Lines that contain the string "discuss" are the ones to list; copy all of them from the records.

DATA RECORDS
+ + + +

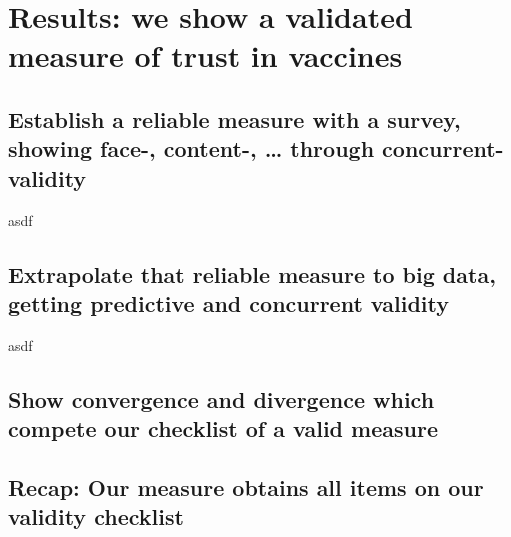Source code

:\chapter{Results: we show a validated measure of trust in vaccines}\label{chap:results}

\section{Establish a reliable measure with a survey, showing face-, content-, … through concurrent- validity}
asdf
\section{Extrapolate that reliable measure to big data, getting predictive and concurrent validity}
asdf
\section{Show convergence and divergence which compete our checklist of a valid measure}
\section{Recap: Our measure obtains all items on our validity checklist}

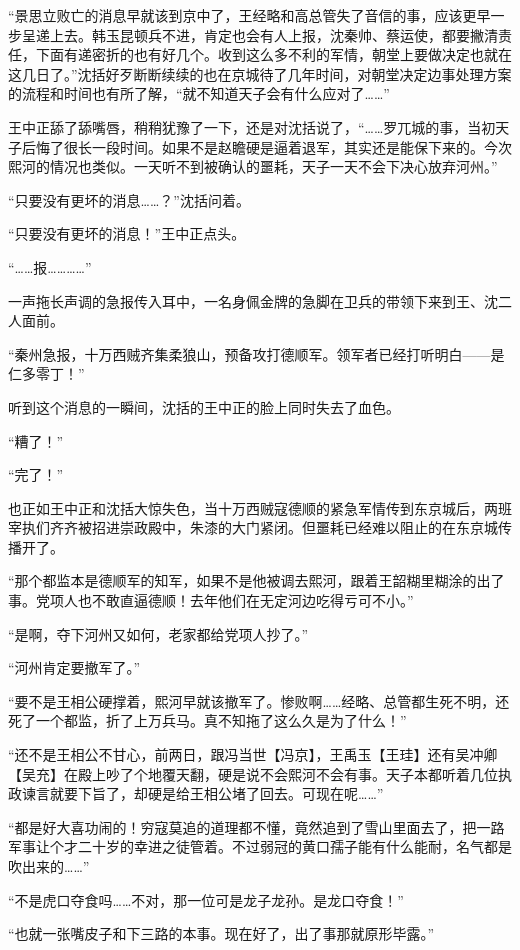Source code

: “景思立败亡的消息早就该到京中了，王经略和高总管失了音信的事，应该更早一步呈递上去。韩玉昆顿兵不进，肯定也会有人上报，沈秦帅、蔡运使，都要撇清责任，下面有递密折的也有好几个。收到这么多不利的军情，朝堂上要做决定也就在这几日了。”沈括好歹断断续续的也在京城待了几年时间，对朝堂决定边事处理方案的流程和时间也有所了解，“就不知道天子会有什么应对了……”

王中正舔了舔嘴唇，稍稍犹豫了一下，还是对沈括说了，“……罗兀城的事，当初天子后悔了很长一段时间。如果不是赵瞻硬是逼着退军，其实还是能保下来的。今次熙河的情况也类似。一天听不到被确认的噩耗，天子一天不会下决心放弃河州。”

“只要没有更坏的消息……？”沈括问着。

“只要没有更坏的消息！”王中正点头。

“……报…………”

一声拖长声调的急报传入耳中，一名身佩金牌的急脚在卫兵的带领下来到王、沈二人面前。

“秦州急报，十万西贼齐集柔狼山，预备攻打德顺军。领军者已经打听明白——是仁多零丁！”

听到这个消息的一瞬间，沈括的王中正的脸上同时失去了血色。

“糟了！”

“完了！”

也正如王中正和沈括大惊失色，当十万西贼寇德顺的紧急军情传到东京城后，两班宰执们齐齐被招进崇政殿中，朱漆的大门紧闭。但噩耗已经难以阻止的在东京城传播开了。

“那个都监本是德顺军的知军，如果不是他被调去熙河，跟着王韶糊里糊涂的出了事。党项人也不敢直逼德顺！去年他们在无定河边吃得亏可不小。”

“是啊，夺下河州又如何，老家都给党项人抄了。”

“河州肯定要撤军了。”

“要不是王相公硬撑着，熙河早就该撤军了。惨败啊……经略、总管都生死不明，还死了一个都监，折了上万兵马。真不知拖了这么久是为了什么！”

“还不是王相公不甘心，前两日，跟冯当世【冯京】，王禹玉【王珪】还有吴冲卿【吴充】在殿上吵了个地覆天翻，硬是说不会熙河不会有事。天子本都听着几位执政谏言就要下旨了，却硬是给王相公堵了回去。可现在呢……”

“都是好大喜功闹的！穷寇莫追的道理都不懂，竟然追到了雪山里面去了，把一路军事让个才二十岁的幸进之徒管着。不过弱冠的黄口孺子能有什么能耐，名气都是吹出来的……”

“不是虎口夺食吗……不对，那一位可是龙子龙孙。是龙口夺食！”

“也就一张嘴皮子和下三路的本事。现在好了，出了事那就原形毕露。”

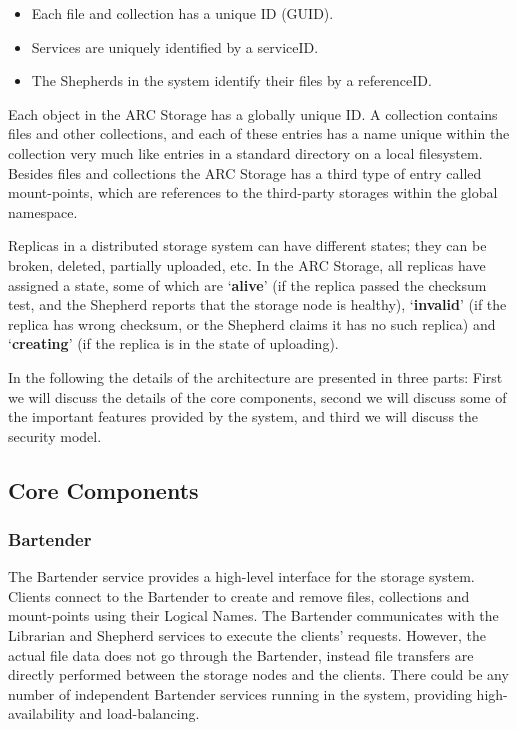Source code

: \documentclass[final]{ieee}
\begin{document}
\begin{itemize} 
\item Each  file and collection has a unique ID (GUID).
\item Services are uniquely identified by a serviceID. 
\item The Shepherds in the system identify their files by a referenceID.
\end{itemize} 

Each object in the ARC Storage has a globally
unique ID. A collection contains files and other collections,
and each of these entries has a name unique within the collection very
much like entries in a standard directory on a local filesystem. Besides
files and collections the ARC Storage has a third type of entry
called mount-points, which are references to the third-party storages
within the global namespace.

Replicas in a distributed storage system can have different states;
they can be broken, deleted, partially uploaded, etc. In the
ARC Storage, all replicas have assigned a state, some of which are
`\textbf{alive}' (if the replica passed the checksum test, and the
Shepherd reports that the storage node is healthy), `\textbf{invalid}'
(if the replica has wrong checksum, or the Shepherd claims it has no
such replica) and `\textbf{creating}' (if the replica is in
the state of uploading).

In the following the details of the
architecture are presented in three parts: First we will discuss the
details of the core components, second we will discuss some of the
important features provided by the system, and third we will discuss the security model.

\subsection{Core Components} 
\subsubsection{Bartender}
\label{Bartender}
The Bartender service provides a high-level interface for the storage
system. Clients connect to the Bartender to create and remove
files, collections and mount-points using their Logical Names. The
Bartender communicates 
with the Librarian and Shepherd services to execute the clients'
requests. However, the actual file data does not go through the
Bartender, instead file
transfers are directly performed between the storage nodes and the
clients. There could be any number of independent Bartender services
running in the system, providing high-availability and
load-balancing. 
\end{document}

+ + + +

PROBLEM SOLUTION
architecture are presented in three parts: First we will discuss the
details of the core components, second we will discuss some of the
important features provided by the system, and third we will discuss the security model.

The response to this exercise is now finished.